Warsaw sent the interceptors at Washington and NATO’s request. The opposition-aligned presidency framed it as betrayal — and the defense minister fired back.
Polish Defense Minister Władysław Kosiniak-Kamysz in Kyiv, on 18 September 2025.
Polish Defense Minister Władysław Kosiniak-Kamysz in Kyiv, on 18 September 2025. Credit: Ukraine’s Defense Ministry
Poland armed Ukraine with Patriot missiles. Its president’s camp called it “treason”

A Patriot missile handover to Ukraine has turned into a betrayal accusation inside Poland's government, broadcaster TVN24 reported. President Karol Nawrocki's camp questioned the move, and the defense minister fired the charge back at the presidency. The dispute widened into a contest over who controls Polish security policy.

Russia's war against Ukraine, now past its fourth year, has drained European air-defense stockpiles and forced allies to weigh their own protection against Kyiv's, turning military aid into contested domestic politics.

Is this treason or just stupidity?

Marcin Przydacz, who heads the Polish president's International Policy Bureau, put that question on X, pointing to the deputy defense minister as the force behind the transfer. Defense Minister Władysław Kosiniak-Kamysz threw the phrase straight back. He asked whether the real "treason or stupidity" was what the president's side had been doing for days. The transfer of a few Patriot missiles came at the request of the United States and NATO's secretary general, he said, and he called it a good thing rather than a bad one.

"I'm proud that we're helping a state that has for four years been grinding down the Russian Federation," he said.

A feud that runs past the missiles

Kosiniak-Kamysz then widened the attack. He accused Nawrocki of "betraying the Polish uniform" by refusing to sign SAFE, the European Union's new defense-spending program. Without the government's persistence, he argued, Poland would not hold 62 military contracts worth 120 billion zloty (about $32 billion USD). He also called the opposition hypocritical, noting that the Law and Justice party handed Ukraine tanks, planes, and helicopters during its own years in power.
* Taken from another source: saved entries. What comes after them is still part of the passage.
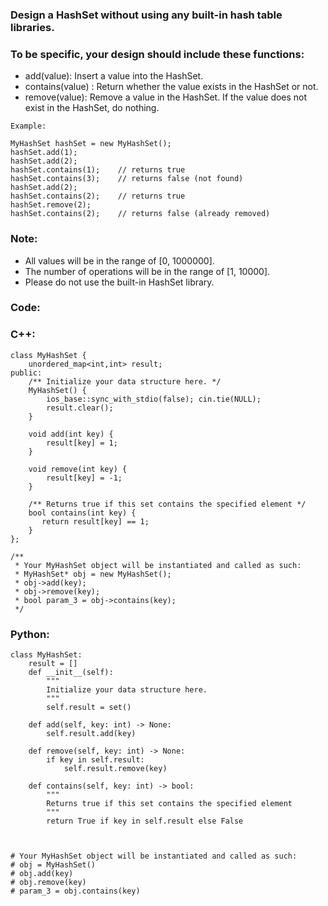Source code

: ### Design a HashSet without using any built-in hash table libraries.

### To be specific, your design should include these functions:

- add(value): Insert a value into the HashSet. 
- contains(value) : Return whether the value exists in the HashSet or not.
- remove(value): Remove a value in the HashSet. If the value does not exist in the HashSet, do nothing.

```
Example:

MyHashSet hashSet = new MyHashSet();
hashSet.add(1);         
hashSet.add(2);         
hashSet.contains(1);    // returns true
hashSet.contains(3);    // returns false (not found)
hashSet.add(2);          
hashSet.contains(2);    // returns true
hashSet.remove(2);          
hashSet.contains(2);    // returns false (already removed)
```

### Note:

- All values will be in the range of [0, 1000000].
- The number of operations will be in the range of [1, 10000].
- Please do not use the built-in HashSet library.

### Code:

### C++:

```
class MyHashSet {
    unordered_map<int,int> result;
public:
    /** Initialize your data structure here. */
    MyHashSet() {
        ios_base::sync_with_stdio(false); cin.tie(NULL);
        result.clear();
    }
    
    void add(int key) {
        result[key] = 1;
    }
    
    void remove(int key) {
        result[key] = -1;
    }
    
    /** Returns true if this set contains the specified element */
    bool contains(int key) {
       return result[key] == 1;
    }
};

/**
 * Your MyHashSet object will be instantiated and called as such:
 * MyHashSet* obj = new MyHashSet();
 * obj->add(key);
 * obj->remove(key);
 * bool param_3 = obj->contains(key);
 */
```

### Python:

```
class MyHashSet:
    result = []
    def __init__(self):
        """
        Initialize your data structure here.
        """
        self.result = set()

    def add(self, key: int) -> None:
        self.result.add(key)

    def remove(self, key: int) -> None:
        if key in self.result:
            self.result.remove(key) 

    def contains(self, key: int) -> bool:
        """
        Returns true if this set contains the specified element
        """
        return True if key in self.result else False
        


# Your MyHashSet object will be instantiated and called as such:
# obj = MyHashSet()
# obj.add(key)
# obj.remove(key)
# param_3 = obj.contains(key)
```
Poland remains one of NATO's fastest-rearming countries on the eastern flank, making every transfer of military equipment politically sensitive

Who gets to decide

Asked whether the president had been blindsided, the minister was blunt.

"Of course, he knew," he said.

Nawrocki was informed, Kosiniak-Kamysz argued, but the president does not decide arms donations — he is only told of them. "The government makes the decision, the government takes full responsibility," he said. The two men spoke at the NATO summit in Ankara, he added, but did not raise the transfer there.

The row lands while Warsaw and Kyiv are already at odds over a separate memory dispute that has chilled relations between the two neighbors.